The dosage form of the Bifidobacterium growth promoter of the present invention is not particularly limited, and may be a powder such as a lyophilized product, a tablet, a liquid, or a paste. There may be. Moreover, the bifidobacteria growth promoter of this invention may contain the other component, unless the bifidobacteria growth promotion effect by the milk protein degradation product of this invention is inhibited. Examples of other components include commonly added adjuvants and stabilizers such as starch and lactose.
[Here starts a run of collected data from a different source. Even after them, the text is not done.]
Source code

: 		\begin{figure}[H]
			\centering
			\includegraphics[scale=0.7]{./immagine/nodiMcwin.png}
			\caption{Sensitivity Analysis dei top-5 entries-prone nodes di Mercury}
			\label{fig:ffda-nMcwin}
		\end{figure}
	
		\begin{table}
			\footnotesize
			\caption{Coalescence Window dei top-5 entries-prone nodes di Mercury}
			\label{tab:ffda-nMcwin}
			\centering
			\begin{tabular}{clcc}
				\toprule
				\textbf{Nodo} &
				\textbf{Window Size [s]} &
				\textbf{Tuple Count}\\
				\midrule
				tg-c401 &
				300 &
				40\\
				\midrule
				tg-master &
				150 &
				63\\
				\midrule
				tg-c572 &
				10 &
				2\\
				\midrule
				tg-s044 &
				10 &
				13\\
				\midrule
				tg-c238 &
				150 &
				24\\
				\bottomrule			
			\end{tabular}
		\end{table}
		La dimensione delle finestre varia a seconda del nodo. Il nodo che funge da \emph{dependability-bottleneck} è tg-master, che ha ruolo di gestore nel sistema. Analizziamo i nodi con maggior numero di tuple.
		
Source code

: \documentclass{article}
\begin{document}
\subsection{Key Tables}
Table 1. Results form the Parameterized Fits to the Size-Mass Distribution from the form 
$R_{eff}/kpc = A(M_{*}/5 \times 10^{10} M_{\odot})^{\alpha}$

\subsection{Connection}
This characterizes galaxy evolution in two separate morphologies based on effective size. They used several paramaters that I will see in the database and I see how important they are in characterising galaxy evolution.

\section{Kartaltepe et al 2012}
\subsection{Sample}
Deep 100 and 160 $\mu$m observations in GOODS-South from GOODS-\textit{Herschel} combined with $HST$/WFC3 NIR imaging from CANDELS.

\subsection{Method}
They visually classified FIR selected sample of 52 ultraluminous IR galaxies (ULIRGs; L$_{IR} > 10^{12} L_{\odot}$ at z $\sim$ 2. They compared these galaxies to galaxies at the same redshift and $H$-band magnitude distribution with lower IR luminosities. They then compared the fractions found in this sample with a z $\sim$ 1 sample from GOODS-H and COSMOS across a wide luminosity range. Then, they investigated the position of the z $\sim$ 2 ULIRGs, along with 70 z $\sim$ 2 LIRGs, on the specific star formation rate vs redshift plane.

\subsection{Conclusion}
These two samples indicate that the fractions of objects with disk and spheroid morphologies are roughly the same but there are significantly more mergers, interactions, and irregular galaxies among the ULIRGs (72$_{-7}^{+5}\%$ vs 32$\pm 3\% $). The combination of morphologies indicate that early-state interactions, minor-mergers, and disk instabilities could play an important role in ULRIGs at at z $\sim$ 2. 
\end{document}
In addition to the milk protein degradation product of the present invention, a known substance having a bifidobacteria growth promoting action may be added.

Specifically, the bifidobacteria growth promoter of the present invention can exert a bifidobacteria growth promoting effect by adding it to a culture medium of bifidobacteria. The amount to be added to the culture medium is not particularly limited as long as the effect of promoting the growth of bifidobacteria is obtained. The amount of milk protein degradation product in the bifidobacteria growth promoter, the composition of the culture medium of bifidobacteria, and the starter It can be determined as appropriate in consideration of the inoculation amount of a certain bifidobacteria, the type of bifidobacteria and the like. The bifidobacteria growth promoter of the present invention is preferably added so as to be 0.01 to 10 (V / V)%, for example, 0.1 to 5 (V / V)% is particularly preferable.

The culture medium for bifidobacteria to which the agent for promoting growth of bifidobacteria of the present invention is added is not particularly limited as long as it is a commonly used medium. You can choose. For example, the fermenting base used for producing bifidobacteria fermented milk is not particularly limited as long as it is a base usually used for producing fermented milk. The base is, for example, milk, skim milk, fresh cream, butter, whole milk powder, skim milk powder, sweeteners such as sucrose, pectin, fruit, fruit juice, agar, gelatin, oil, fat, flavor, coloring It can be prepared by blending a material, a stabilizer, a reducing agent, etc., and sterilizing, homogenizing, cooling and the like according to a conventional method.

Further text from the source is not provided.